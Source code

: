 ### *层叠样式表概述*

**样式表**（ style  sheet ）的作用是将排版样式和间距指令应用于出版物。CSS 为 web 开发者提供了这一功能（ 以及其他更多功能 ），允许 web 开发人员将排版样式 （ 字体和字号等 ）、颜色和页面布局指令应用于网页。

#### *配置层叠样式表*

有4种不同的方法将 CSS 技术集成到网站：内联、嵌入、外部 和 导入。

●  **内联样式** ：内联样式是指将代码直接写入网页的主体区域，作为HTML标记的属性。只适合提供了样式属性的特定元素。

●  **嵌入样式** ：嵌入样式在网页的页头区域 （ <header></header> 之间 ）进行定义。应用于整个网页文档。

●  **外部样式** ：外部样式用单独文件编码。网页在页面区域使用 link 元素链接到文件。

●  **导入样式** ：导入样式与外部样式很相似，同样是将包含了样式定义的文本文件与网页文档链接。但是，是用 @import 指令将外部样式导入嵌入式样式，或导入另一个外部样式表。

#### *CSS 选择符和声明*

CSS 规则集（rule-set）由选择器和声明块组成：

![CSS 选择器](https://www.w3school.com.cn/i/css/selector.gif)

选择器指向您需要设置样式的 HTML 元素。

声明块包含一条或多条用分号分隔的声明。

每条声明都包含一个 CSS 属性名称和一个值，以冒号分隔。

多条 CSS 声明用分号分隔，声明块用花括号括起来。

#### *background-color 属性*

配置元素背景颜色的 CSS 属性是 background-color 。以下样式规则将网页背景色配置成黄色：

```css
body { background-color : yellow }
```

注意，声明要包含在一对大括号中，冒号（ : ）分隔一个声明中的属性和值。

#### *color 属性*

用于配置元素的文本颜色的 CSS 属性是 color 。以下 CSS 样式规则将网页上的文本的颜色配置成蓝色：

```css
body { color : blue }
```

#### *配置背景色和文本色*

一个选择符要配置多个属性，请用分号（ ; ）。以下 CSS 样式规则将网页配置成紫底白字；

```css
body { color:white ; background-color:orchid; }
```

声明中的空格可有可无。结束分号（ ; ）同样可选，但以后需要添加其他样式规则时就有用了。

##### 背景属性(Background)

⁂

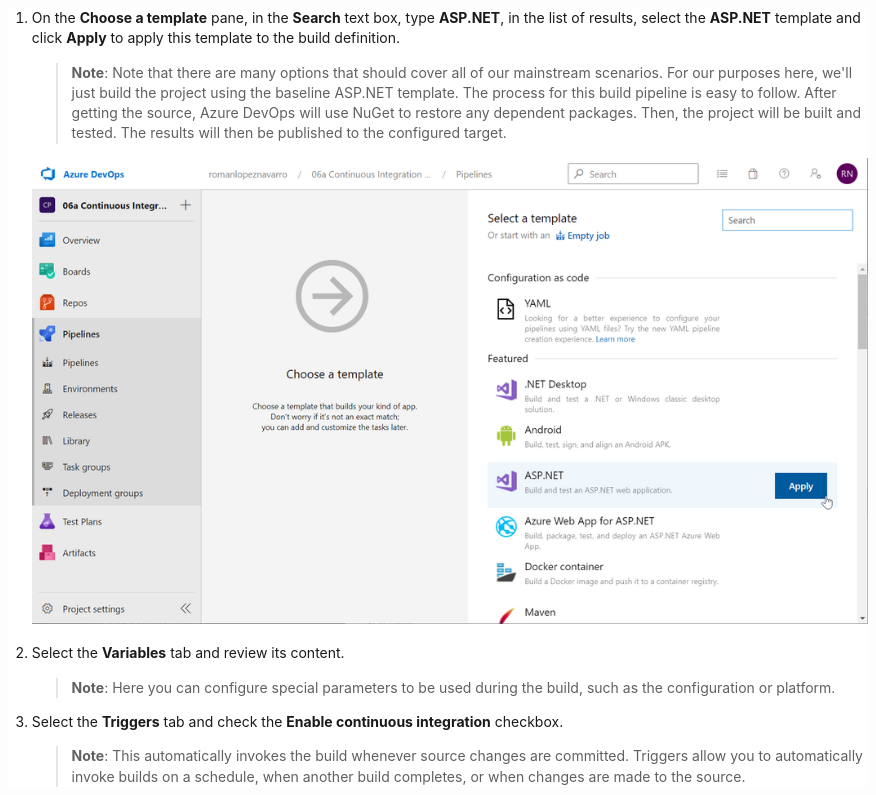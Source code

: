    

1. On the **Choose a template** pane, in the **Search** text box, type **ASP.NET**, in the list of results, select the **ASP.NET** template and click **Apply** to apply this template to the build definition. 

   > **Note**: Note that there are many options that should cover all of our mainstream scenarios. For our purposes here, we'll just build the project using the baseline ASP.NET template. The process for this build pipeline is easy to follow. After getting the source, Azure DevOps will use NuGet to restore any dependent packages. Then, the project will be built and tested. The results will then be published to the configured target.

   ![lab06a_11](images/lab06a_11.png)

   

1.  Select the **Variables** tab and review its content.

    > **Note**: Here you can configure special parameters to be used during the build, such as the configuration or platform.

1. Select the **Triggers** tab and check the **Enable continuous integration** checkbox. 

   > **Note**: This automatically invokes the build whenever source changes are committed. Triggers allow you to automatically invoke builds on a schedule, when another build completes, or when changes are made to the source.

⁂

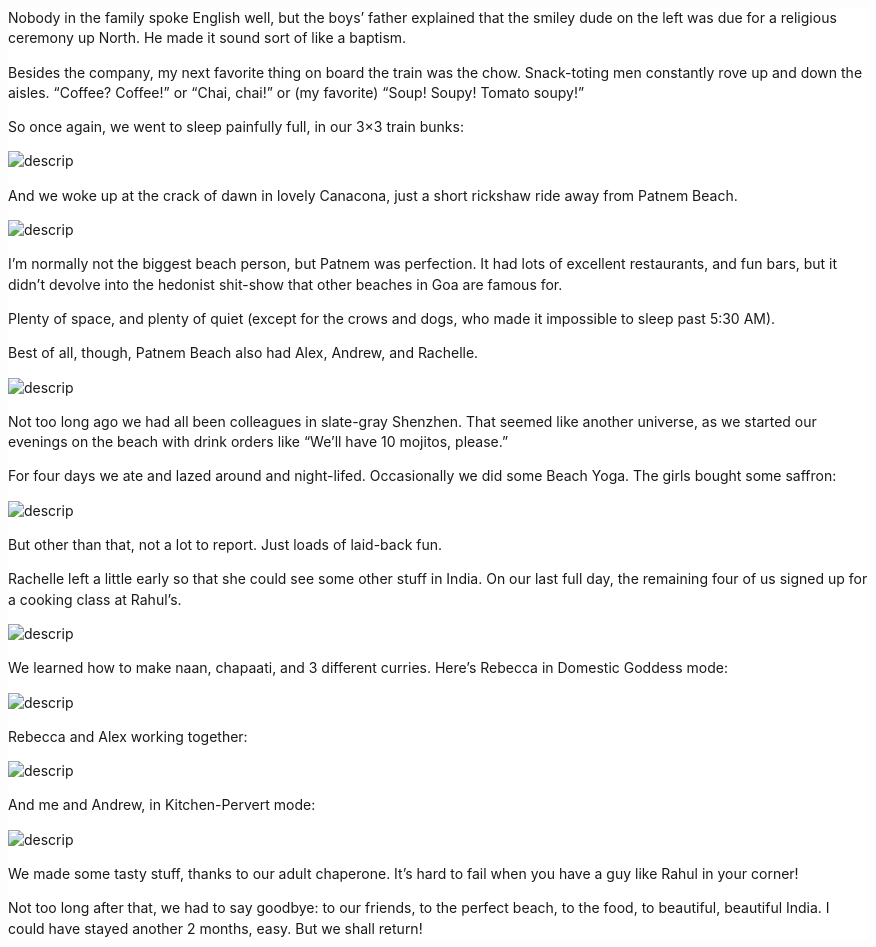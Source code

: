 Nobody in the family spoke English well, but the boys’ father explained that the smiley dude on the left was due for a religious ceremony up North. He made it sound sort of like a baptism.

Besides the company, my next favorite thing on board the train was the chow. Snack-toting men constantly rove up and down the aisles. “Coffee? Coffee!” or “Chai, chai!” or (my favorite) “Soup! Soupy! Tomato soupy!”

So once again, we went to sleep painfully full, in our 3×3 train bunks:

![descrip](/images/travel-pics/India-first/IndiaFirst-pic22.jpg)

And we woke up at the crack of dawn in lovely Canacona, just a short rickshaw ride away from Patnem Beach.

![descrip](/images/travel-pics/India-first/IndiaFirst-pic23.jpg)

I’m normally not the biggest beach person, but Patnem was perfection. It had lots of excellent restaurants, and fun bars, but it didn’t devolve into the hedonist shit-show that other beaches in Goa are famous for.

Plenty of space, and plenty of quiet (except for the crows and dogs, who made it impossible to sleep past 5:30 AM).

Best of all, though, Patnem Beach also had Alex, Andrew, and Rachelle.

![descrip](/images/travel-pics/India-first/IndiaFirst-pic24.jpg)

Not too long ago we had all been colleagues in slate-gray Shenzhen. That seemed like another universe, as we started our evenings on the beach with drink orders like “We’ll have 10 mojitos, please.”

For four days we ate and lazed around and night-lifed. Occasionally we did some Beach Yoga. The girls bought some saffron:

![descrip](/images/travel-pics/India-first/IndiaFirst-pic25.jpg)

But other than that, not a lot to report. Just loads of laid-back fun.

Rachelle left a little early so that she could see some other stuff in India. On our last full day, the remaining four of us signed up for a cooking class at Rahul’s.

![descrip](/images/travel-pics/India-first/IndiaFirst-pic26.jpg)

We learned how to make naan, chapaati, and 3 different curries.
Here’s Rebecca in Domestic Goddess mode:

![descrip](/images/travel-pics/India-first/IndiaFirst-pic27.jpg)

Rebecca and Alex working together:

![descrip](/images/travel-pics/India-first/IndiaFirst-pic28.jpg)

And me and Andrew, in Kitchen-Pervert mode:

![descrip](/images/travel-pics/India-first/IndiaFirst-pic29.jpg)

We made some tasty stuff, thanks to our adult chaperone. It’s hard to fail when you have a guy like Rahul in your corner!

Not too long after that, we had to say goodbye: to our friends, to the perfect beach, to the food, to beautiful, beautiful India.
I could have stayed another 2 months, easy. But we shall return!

⁂

**Problem to work on**: Everything above from the line containing "Plenty of space, and" through the line containing "I could have" must be copied exactly. Nothing outside that range belongs in the answer.

**Task response**:
Plenty of space, and plenty of quiet (except for the crows and dogs, who made it impossible to sleep past 5:30 AM).

Best of all, though, Patnem Beach also had Alex, Andrew, and Rachelle.

![descrip](/images/travel-pics/India-first/IndiaFirst-pic24.jpg)

Not too long ago we had all been colleagues in slate-gray Shenzhen. That seemed like another universe, as we started our evenings on the beach with drink orders like “We’ll have 10 mojitos, please.”

For four days we ate and lazed around and night-lifed. Occasionally we did some Beach Yoga. The girls bought some saffron:

![descrip](/images/travel-pics/India-first/IndiaFirst-pic25.jpg)

But other than that, not a lot to report. Just loads of laid-back fun.

Rachelle left a little early so that she could see some other stuff in India. On our last full day, the remaining four of us signed up for a cooking class at Rahul’s.

![descrip](/images/travel-pics/India-first/IndiaFirst-pic26.jpg)

We learned how to make naan, chapaati, and 3 different curries.
Here’s Rebecca in Domestic Goddess mode:

![descrip](/images/travel-pics/India-first/IndiaFirst-pic27.jpg)

Rebecca and Alex working together:

![descrip](/images/travel-pics/India-first/IndiaFirst-pic28.jpg)

And me and Andrew, in Kitchen-Pervert mode:

![descrip](/images/travel-pics/India-first/IndiaFirst-pic29.jpg)

We made some tasty stuff, thanks to our adult chaperone. It’s hard to fail when you have a guy like Rahul in your corner!

Not too long after that, we had to say goodbye: to our friends, to the perfect beach, to the food, to beautiful, beautiful India.
I could have stayed another 2 months, easy. But we shall return!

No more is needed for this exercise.